Inquiry about GPU distributed training #3

yizhilll · 2020-05-15T04:32:27Z

Hi, I've started running the model training with gpus of less RAM ( 4 x 11gb).

The batch_size is set to 4 in order to avoid memory error. This runs well.

nohup python -m torch.distributed.launch --nproc_per_node=4 --master_port=19234 train_dense_encoder.py --max_grad_norm 2.0 --encoder_model_type hf_bert --pretrained_model_cfg bert-base-uncased --seed 12345 --sequence_length 256 --warmup_steps 1237 --batch_size 4 --do_lower_case --train_file ./data/retriever/nq-train.json --dev_file ./data/retriever/nq-dev.json --output_dir ./checkpoints --learning_rate 2e-05 --num_train_epochs 40 --dev_batch_size 4 --eval_per_epoch 2 > log/nohup.retriver_encoder.log6.ser23_3.4xGPU 2>&1 &

The code will also be fine if I set only one GPU visible, and the batch_size could be 8.

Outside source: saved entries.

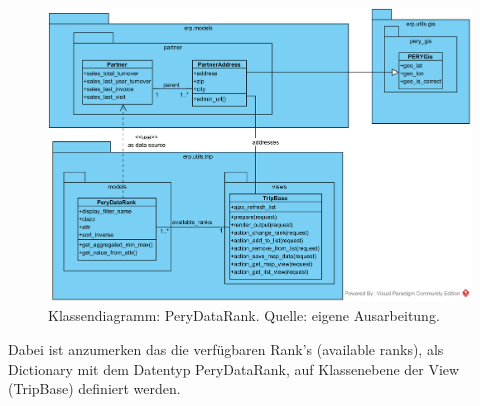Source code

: \documentclass[Bachelorarbeit.tex]{subfiles}
\begin{document}
\begin{figure}[H]
\centering
\includegraphics[width=0.9\linewidth]{img/Implementierung/ClassDiagrammRank}
\caption[k]{Klassendiagramm: PeryDataRank. Quelle: eigene Ausarbeitung.}
\label{fig:ClassDiagrammRank}
\end{figure}

Dabei ist anzumerken das die verfügbaren Rank's (available ranks), als Dictionary mit dem Datentyp PeryDataRank, auf Klassenebene der View (TripBase) definiert werden.
\end{document}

nohup python train_dense_encoder.py --max_grad_norm 2.0 --encoder_model_type hf_bert --pretrained_model_cfg bert-base-uncased --seed 12345 --sequence_length 256 --warmup_steps 1237 --batch_size 8 --do_lower_case --train_file ./data/retriever/nq-train.json --dev_file ./data/retriever/nq-dev.json --output_dir ./checkpoints --learning_rate 2e-05 --num_train_epochs 40 --dev_batch_size 8 --eval_per_epoch 2 > log/nohup.retriver_encoder.log6.ser23_3.4xGPU 2>&1 &

However, while the visible number is set to 4 ( or more than 1 ), this error will occur. Seems that the distributed training can only be launched with python -m torch.distributed.launch. I think this might be clarified in the README.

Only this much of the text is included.